MULTIPLE DISASTERS: Looking very much like half a dozen recent disaster movies, in ‘Geostorm’, skyscrapers are toppled as massive tsunamis lay waste to shores

3.5/5

AFTER a series of natural disasters threatened Earth, the world’s leaders came together to create an intricate network of satellites to control global climate, commissioned as “Dutch Boy”.

Something goes terribly wrong and meteorology has turned malicious and the same system built to protect Earth is now attacking it.

The plot follows a satellite designer, Jake Lawson (Gerard Butler), who tries to prevent the occurrence of a storm of epic proportions caused by the malfunctioning climate control satellites he created.

After Dutch Boy neutralises a massive hurricane over Shanghai, Jake is reprimanded by a council sub-committee for activating the satellites without prior approval and is subsequently replaced by his brother Max Lawson (Jim Sturgess), who works under the secretary of state.

A few years later, a United Nations field team stationed in Afghanistan comes across a village that has been flash frozen, along with all of its inhabitants.
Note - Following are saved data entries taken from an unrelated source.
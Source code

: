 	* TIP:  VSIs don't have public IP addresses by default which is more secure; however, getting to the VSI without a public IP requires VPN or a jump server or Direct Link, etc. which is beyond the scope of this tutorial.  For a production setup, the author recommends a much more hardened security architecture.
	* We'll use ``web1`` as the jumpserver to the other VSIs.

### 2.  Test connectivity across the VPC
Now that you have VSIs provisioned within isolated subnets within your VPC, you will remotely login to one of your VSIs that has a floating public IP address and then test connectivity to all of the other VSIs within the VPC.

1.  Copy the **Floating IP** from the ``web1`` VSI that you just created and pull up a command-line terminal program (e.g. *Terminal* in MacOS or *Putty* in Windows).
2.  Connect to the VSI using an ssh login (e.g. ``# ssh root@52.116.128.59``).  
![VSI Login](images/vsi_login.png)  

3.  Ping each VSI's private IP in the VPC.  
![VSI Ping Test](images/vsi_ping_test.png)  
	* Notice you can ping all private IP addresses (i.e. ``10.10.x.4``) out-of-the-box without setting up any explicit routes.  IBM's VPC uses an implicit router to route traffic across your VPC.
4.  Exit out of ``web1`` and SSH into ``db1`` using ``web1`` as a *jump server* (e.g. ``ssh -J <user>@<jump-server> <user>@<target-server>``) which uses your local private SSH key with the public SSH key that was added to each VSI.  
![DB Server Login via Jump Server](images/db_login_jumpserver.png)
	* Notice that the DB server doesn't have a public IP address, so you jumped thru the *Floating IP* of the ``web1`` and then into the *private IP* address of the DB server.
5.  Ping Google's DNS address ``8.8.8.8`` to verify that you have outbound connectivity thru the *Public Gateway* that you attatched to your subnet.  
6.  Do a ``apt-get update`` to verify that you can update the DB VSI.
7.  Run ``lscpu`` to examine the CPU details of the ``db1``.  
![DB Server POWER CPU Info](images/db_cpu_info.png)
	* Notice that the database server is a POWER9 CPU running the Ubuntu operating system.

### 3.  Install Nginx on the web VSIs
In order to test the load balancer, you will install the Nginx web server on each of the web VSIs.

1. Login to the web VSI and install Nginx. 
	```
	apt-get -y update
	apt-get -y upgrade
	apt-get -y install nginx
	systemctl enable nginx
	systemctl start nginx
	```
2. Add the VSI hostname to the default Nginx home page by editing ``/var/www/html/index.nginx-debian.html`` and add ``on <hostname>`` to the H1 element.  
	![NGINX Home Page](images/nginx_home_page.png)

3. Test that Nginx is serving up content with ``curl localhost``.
The United States president calls an emergency meeting of his cabinet, where blame is placed on a technical malfunction.

An investigation is launched and Jake is requested to go on the mission and sent to the International Climate Space Station (ICSS). Meanwhile, a sudden temperature spike in Hong Kong results in gas lines bursting, destroying part of the city in a massive firestorm.
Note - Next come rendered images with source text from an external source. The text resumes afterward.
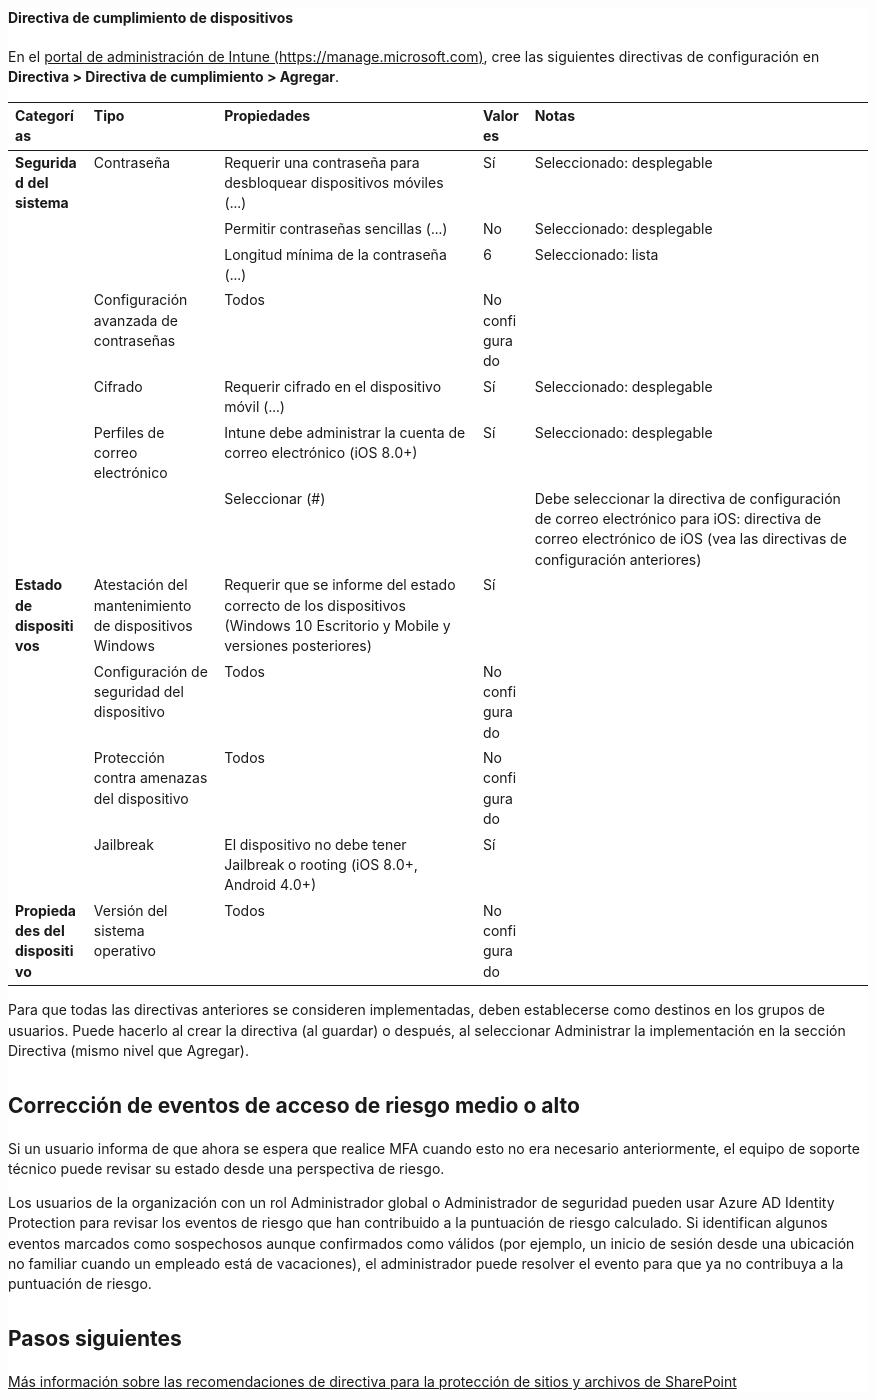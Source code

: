 #### <a name="device-compliance-policy"></a>Directiva de cumplimiento de dispositivos
En el [portal de administración de Intune (https://manage.microsoft.com)](https://manage.microsoft.com/), cree las siguientes directivas de configuración en **Directiva > Directiva de cumplimiento > Agregar**.

|Categorías|Tipo|Propiedades|Valores|Notas|
|:---------|:---|:---------|:-----|:----|
|**Seguridad del sistema**|Contraseña|Requerir una contraseña para desbloquear dispositivos móviles (...)|Sí|Seleccionado: desplegable|
|||Permitir contraseñas sencillas (...)|No|Seleccionado: desplegable|
|||Longitud mínima de la contraseña (...)|6|Seleccionado: lista|
||Configuración avanzada de contraseñas|Todos|No configurado||
||Cifrado|Requerir cifrado en el dispositivo móvil (...)|Sí|Seleccionado: desplegable|
||Perfiles de correo electrónico|Intune debe administrar la cuenta de correo electrónico (iOS 8.0+)|Sí| Seleccionado: desplegable|
|||Seleccionar (#)||Debe seleccionar la directiva de configuración de correo electrónico para iOS: directiva de correo electrónico de iOS (vea las directivas de configuración anteriores)|
|**Estado de dispositivos**|Atestación del mantenimiento de dispositivos Windows|Requerir que se informe del estado correcto de los dispositivos (Windows 10 Escritorio y Mobile y versiones posteriores)|Sí||
||Configuración de seguridad del dispositivo|Todos|No configurado||
||Protección contra amenazas del dispositivo|Todos|No configurado||
||Jailbreak|El dispositivo no debe tener Jailbreak o rooting (iOS 8.0+, Android 4.0+)|Sí||
|**Propiedades del dispositivo**|Versión del sistema operativo|Todos|No configurado|||

Para que todas las directivas anteriores se consideren implementadas, deben establecerse como destinos en los grupos de usuarios. Puede hacerlo al crear la directiva (al guardar) o después, al seleccionar Administrar la implementación en la sección Directiva (mismo nivel que Agregar).

## <a name="remediating-medium-or-high-risk-access-events"></a>Corrección de eventos de acceso de riesgo medio o alto
Si un usuario informa de que ahora se espera que realice MFA cuando esto no era necesario anteriormente, el equipo de soporte técnico puede revisar su estado desde una perspectiva de riesgo.  

Los usuarios de la organización con un rol Administrador global o Administrador de seguridad pueden usar Azure AD Identity Protection para revisar los eventos de riesgo que han contribuido a la puntuación de riesgo calculado. Si identifican algunos eventos marcados como sospechosos aunque confirmados como válidos (por ejemplo, un inicio de sesión desde una ubicación no familiar cuando un empleado está de vacaciones), el administrador puede resolver el evento para que ya no contribuya a la puntuación de riesgo.

## <a name="next-steps"></a>Pasos siguientes

[Más información sobre las recomendaciones de directiva para la protección de sitios y archivos de SharePoint](sharepoint-file-access-policies.md)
Upon arriving at ICSS, Jake meets the current commander of the space station, Ute Fassbinder (Alexandra Maria Lara), along with her crew. When the crew tries to investigate Hong Kong’s satellite, the robotic arm holding the satellite malfunctions, causing the satellite to be broken beyond repair, and all of its data is lost. Another satellite goes haywire, and Tokyo is struck with a massive hailstorm.

While one subplot follows the mystery in space, another involves Max uncovering a secret programme intended to simulate extreme weather patterns.
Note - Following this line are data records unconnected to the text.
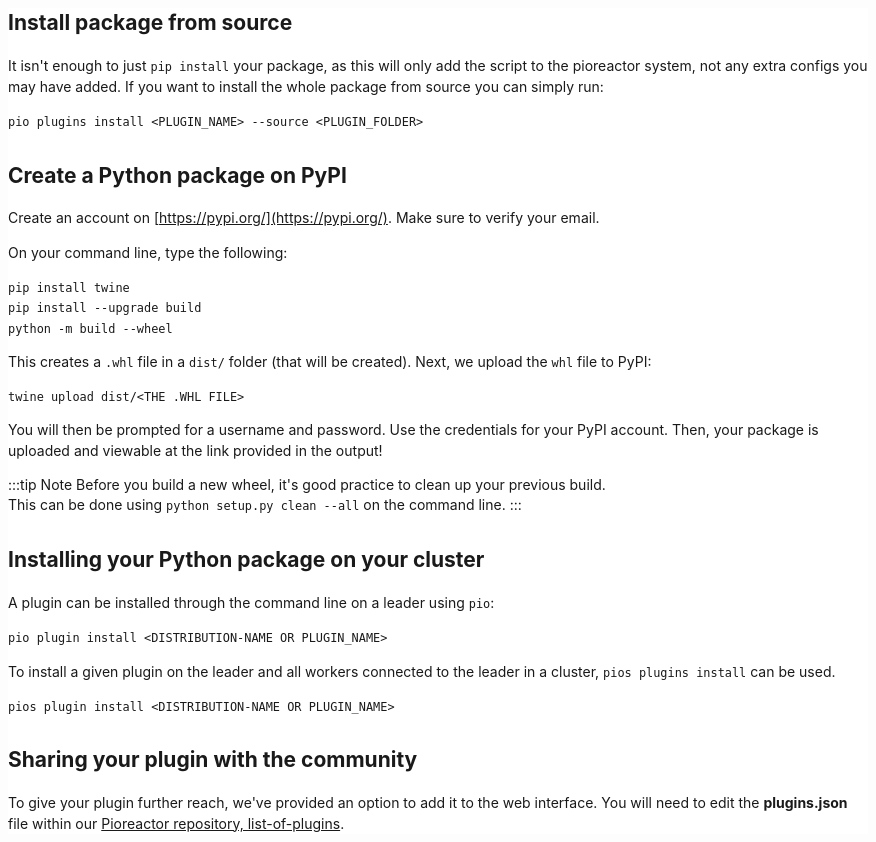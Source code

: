 ## Install package from source

It isn't enough to just `pip install` your package, as this will only add the script to the pioreactor system, not any extra configs you may have added. 
If you want to install the whole package from source you can simply run:

```
pio plugins install <PLUGIN_NAME> --source <PLUGIN_FOLDER>
```

## Create a Python package on PyPI

Create an account on [https://pypi.org/](https://pypi.org/). Make sure to verify your email.

On your command line, type the following:

```
pip install twine
pip install --upgrade build
python -m build --wheel		
```

This creates a `.whl` file in a `dist/` folder (that will be created). Next, we upload the `whl` file to PyPI:

```
twine upload dist/<THE .WHL FILE>
```

You will then be prompted for a username and password. Use the credentials for your PyPI account. Then, your package is uploaded and viewable at the link provided in the output!

:::tip Note
Before you build a new wheel, it's good practice to clean up your previous build.  
This can be done using `python setup.py clean --all` on the command line. 
:::

## Installing your Python package on your cluster

A plugin can be installed through the command line on a leader using `pio`:


```
pio plugin install <DISTRIBUTION-NAME OR PLUGIN_NAME>
```

To install a given plugin on the leader and all workers connected to the leader in a cluster, `pios plugins install` can be used.
 
```
pios plugin install <DISTRIBUTION-NAME OR PLUGIN_NAME>
```

## Sharing your plugin with the community

To give your plugin further reach, we've provided an option to add it to the web interface. You will need to edit the **plugins.json** file within our [Pioreactor repository, list-of-plugins](https://github.com/Pioreactor/list-of-plugins).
The narrative becomes more action packed, and kidnapping, treason and betrayal follow. Jake and his brother alongside his secret agent girlfriend have to race against time to save the planet from the Geostorm and uncover who the true villain is and their reason behind the attack.

The film is packed with lots of CGI and would be an interesting experience to watch in either 3D or 4D. The film has a PG 13 rating and could potentially upset sensitive viewers with all the scenes of destruction and end-of-the-world scenarios.

Although entertaining and enjoyable, Geostorm didn’t feel like something new and its impact lasted as the long as the film. It reminded me of the disaster films in the past 20 years.